## Aim of the task
Copy each line of the data beneath in which the word "columnwidth" appears.

Stored data
_____

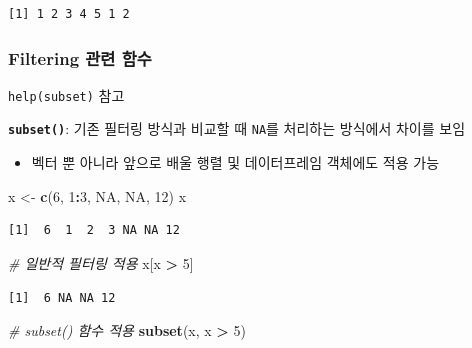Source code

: \documentclass[
  11pt,
]{krantz}
\makeatletter
\newenvironment{Shaded}{\begin{snugshade}}{\end{snugshade}}
\newcommand{\CommentTok}[1]{\textcolor[rgb]{0.37,0.37,0.37}{\textit{#1}}}
\newcommand{\DecValTok}[1]{\textcolor[rgb]{0.06,0.06,0.06}{#1}}
\newcommand{\KeywordTok}[1]{\textcolor[rgb]{0.27,0.27,0.27}{\textbf{#1}}}
\newcommand{\NormalTok}[1]{#1}
\newcommand{\OperatorTok}[1]{\textcolor[rgb]{0.43,0.43,0.43}{\textbf{#1}}}
\newcommand{\OtherTok}[1]{\textcolor[rgb]{0.37,0.37,0.37}{#1}}
\newcommand{\StringTok}[1]{\textcolor[rgb]{0.5,0.5,0.5}{#1}}
\providecommand{\tightlist}{%
  \setlength{\itemsep}{0pt}\setlength{\parskip}{0pt}}
\newenvironment{kframe}{%
\medskip{}
\setlength{\fboxsep}{.8em}
 \def\at@end@of@kframe{}%
 \ifinner\ifhmode%
  \def\at@end@of@kframe{\end{minipage}}%
  \begin{minipage}{\columnwidth}%
 \fi\fi%
 \def\FrameCommand##1{\hskip\@totalleftmargin \hskip-\fboxsep
 \colorbox{shadecolor}{##1}\hskip-\fboxsep
     \hskip-\linewidth \hskip-\@totalleftmargin \hskip\columnwidth}%
 \MakeFramed {\advance\hsize-\width
   \@totalleftmargin\z@ \linewidth\hsize
   \@setminipage}}%
 {\par\unskip\endMakeFramed%
 \at@end@of@kframe}
\renewenvironment{quote}{\begin{kframe}}{\end{kframe}}
\makeatother
\begin{document}
\begin{verbatim}
[1] 1 2 3 4 5 1 2
\end{verbatim}

\normalsize

\hypertarget{fun-filtering}{%
\subsubsection*{\texorpdfstring{\textbf{Filtering 관련 함수}}{Filtering 관련 함수}}\label{fun-filtering}}


\begin{quote}
\texttt{help(subset)} 참고
\end{quote}

\textbf{\texttt{subset()}}: 기존 필터링 방식과 비교할 때 \texttt{NA}를 처리하는 방식에서 차이를 보임

\begin{itemize}
\tightlist
\item
  벡터 뿐 아니라 앞으로 배울 행렬 및 데이터프레임 객체에도 적용 가능
\end{itemize}

\footnotesize

\begin{Shaded}
\begin{Highlighting}[]
\NormalTok{x <-}\StringTok{ }\KeywordTok{c}\NormalTok{(}\DecValTok{6}\NormalTok{, }\DecValTok{1}\OperatorTok{:}\DecValTok{3}\NormalTok{, }\OtherTok{NA}\NormalTok{, }\OtherTok{NA}\NormalTok{, }\DecValTok{12}\NormalTok{)}
\NormalTok{x}
\end{Highlighting}
\end{Shaded}

\begin{verbatim}
[1]  6  1  2  3 NA NA 12
\end{verbatim}

\begin{Shaded}
\begin{Highlighting}[]
\CommentTok{# 일반적 필터링 적용 }
\NormalTok{x[x }\OperatorTok{>}\StringTok{ }\DecValTok{5}\NormalTok{]}
\end{Highlighting}
\end{Shaded}

\begin{verbatim}
[1]  6 NA NA 12
\end{verbatim}

\begin{Shaded}
\begin{Highlighting}[]
\CommentTok{# subset() 함수 적용}
\KeywordTok{subset}\NormalTok{(x, x }\OperatorTok{>}\StringTok{ }\DecValTok{5}\NormalTok{)}
\end{Highlighting}
\end{Shaded}
\end{document}
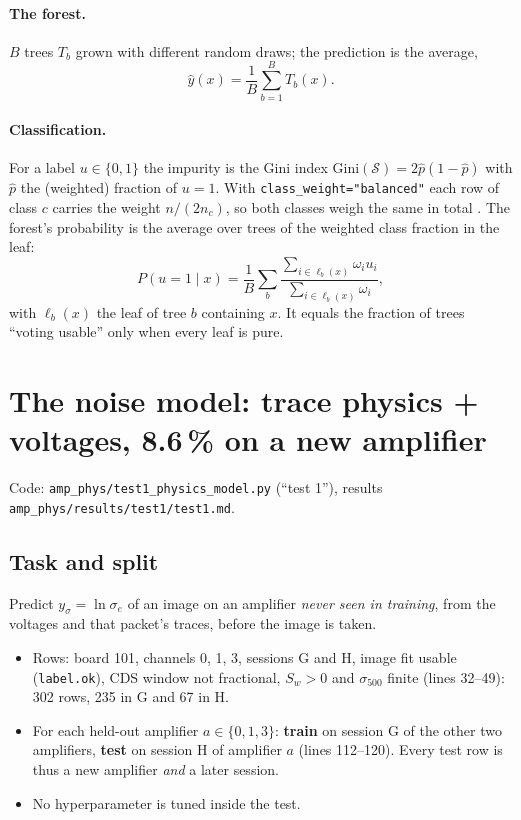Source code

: \documentclass[10pt,a4paper]{article}
\newcommand{\code}[1]{\texttt{\small #1}}
\begin{document}
\paragraph{The forest.} $B$ trees $T_b$ grown with different random draws; the prediction is the average,
\begin{equation}
\hat y(x)=\frac1B\sum_{b=1}^{B}T_b(x).
\end{equation}

\paragraph{Classification.} For a label $u\in\{0,1\}$ the impurity is the Gini index $\mathrm{Gini}(\mathcal S)=2\hat p(1-\hat p)$ with
$\hat p$ the (weighted) fraction of $u=1$. With \code{class\_weight="balanced"} each row of class $c$ carries the weight
$n/(2n_c)$, so both classes weigh the same in total \cite{pedregosa2011}. The forest's probability is the average over trees of
the weighted class fraction in the leaf:
\begin{equation}
P(u=1\mid x)=\frac1B\sum_b \frac{\sum_{i\in\ell_b(x)}\omega_i u_i}{\sum_{i\in\ell_b(x)}\omega_i},
\end{equation}
with $\ell_b(x)$ the leaf of tree $b$ containing $x$. It equals the fraction of trees ``voting usable'' only when every
leaf is pure.

\section{The noise model: trace physics + voltages, 8.6\,\% on a new amplifier}\label{sec:noise}

Code: \code{amp\_phys/test1\_physics\_model.py} (``test 1''), results \code{amp\_phys/results/test1/test1.md}.

\subsection{Task and split}
Predict $y_\sigma=\ln\sigma_e$ of an image on an amplifier \emph{never seen in training}, from the voltages and that packet's
traces, before the image is taken.
\begin{itemize}
\item Rows: board 101, channels 0, 1, 3, sessions G and H, image fit usable (\code{label.ok}), CDS window not
  fractional, $S_w>0$ and $\sigma_{500}$ finite (lines 32--49): 302 rows, 235 in G and 67 in H.
\item For each held-out amplifier $a\in\{0,1,3\}$: \textbf{train} on session G of the other two amplifiers, \textbf{test} on
  session H of amplifier $a$ (lines 112--120). Every test row is thus a new amplifier \emph{and} a later session.
\item No hyperparameter is tuned inside the test.
\end{itemize}
\end{document}
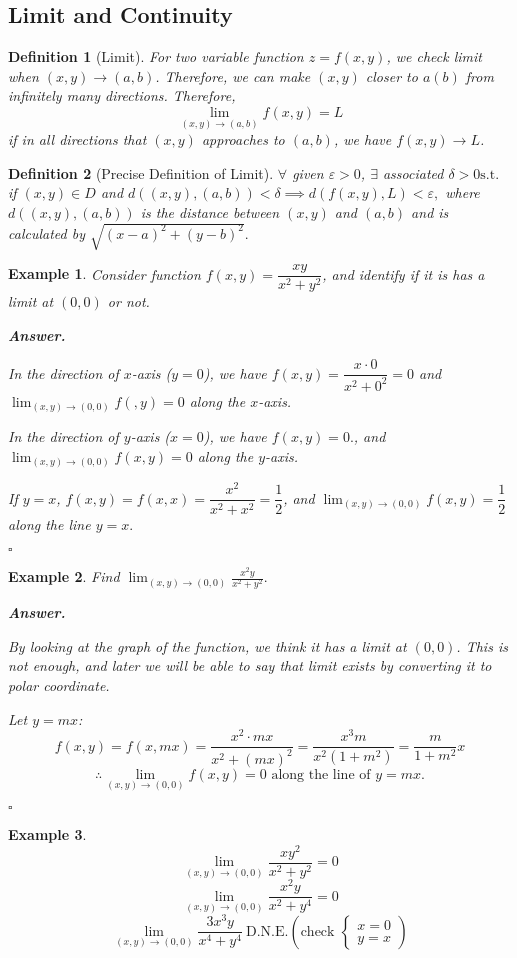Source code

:\documentclass[12pt,a4paper]{article}
\newtheorem{df}{Definition}[subsection]
\newtheorem{eg}{Example}[subsection]
\newenvironment*{ans}{\par\indent\textbf{\textit{Answer. }}\par}{\par\hfill{$\square$}\par}
\def\DNE{\mathrm{D.N.E.}}
\def\st{\mathrm{ s.t. }}
\begin{document}
\subsection{Limit and Continuity}
\begin{df}[Limit]
	For two variable function $z=f(x,y)$, we check limit when $(x,y)\to(a,b)$. Therefore, we can make $(x,y)$ closer to $a(b)$ from infinitely many directions. Therefore, \[\lim_{(x,y)\to(a,b)}f(x,y)=L\] if in all directions that $(x,y)$ approaches to $(a,b)$, we have $f(x,y)\to L$.	
\end{df}
\begin{df}[Precise Definition of Limit]
	$\forall$ given $\varepsilon>0$, $\exists$ associated $\delta>0\st$ if $(x,y)\in D$ and $d((x,y),(a,b))<\delta\implies d(f(x,y),L)<\varepsilon,$ where $d((x,y),(a,b))$ is the distance between $(x,y)$ and $(a,b)$ and is calculated by $\sqrt{(x-a)^2+(y-b)^2}.$
\end{df}
\begin{eg}
	Consider function $f(x,y)=\dfrac{xy}{x^2+y^2}$, and identify if it is has a limit at $(0,0)$ or not. 
	\begin{ans}
		In the direction of $x$-axis ($y=0$), we have $f(x,y)=\dfrac{x\cdot0}{x^2+0^2}=0$ and $\displaystyle\lim_{(x,y)\to(0,0)}f(,y)=0$ along the $x$-axis.\par In the direction of $y$-axis ($x=0$), we have $f(x,y)=0.$, and $\displaystyle\lim_{(x,y)\to(0,0)}f(x,y)=0$ along the $y$-axis.\par If $y=x$, $f(x,y)=f(x,x)=\dfrac{x^2}{x^2+x^2}=\dfrac{1}{2}$, and $\displaystyle\lim_{(x,y)\to(0,0)}f(x,y)=\dfrac{1}{2}$ along the line $y=x.$
	\end{ans}
\end{eg}
\begin{eg}
	Find $\displaystyle\lim_{(x,y)\to(0,0)}\frac{x^2y}{x^2+y^2}.$
	\begin{ans}
		By looking at the graph of the function, we think it has a limit at $(0,0)$. This is not enough, and later we will be able to say that limit exists by converting it to polar coordinate.\par Let $y=mx$: \[f(x,y)=f(x,mx)=\frac{x^2\cdot mx}{x^2+(mx)^2}=\frac{x^3m}{x^2(1+m^2)}=\frac{m}{1+m^2}x\]\[\therefore\lim_{(x,y)\to(0,0)}f(x,y)=0\text{ along the line of }y=mx.\]
	\end{ans}
\end{eg}
\begin{eg}
	\[\lim_{(x,y)\to(0,0)}\frac{xy^2}{x^2+y^2}=0\]	
	\[\lim_{(x,y)\to(0,0)}\frac{x^2y}{x^2+y^4}=0\]
	\[\lim_{(x,y)\to(0,0)}\frac{3x^3y}{x^4+y^4}\ \DNE \left(\text{check }\begin{cases}x=0\\y=x\end{cases}\right)\]
\end{eg}
\end{document}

_____

## Result of the exercise
  \begin{minipage}{\columnwidth}%
     \hskip-\linewidth \hskip-\@totalleftmargin \hskip\columnwidth}%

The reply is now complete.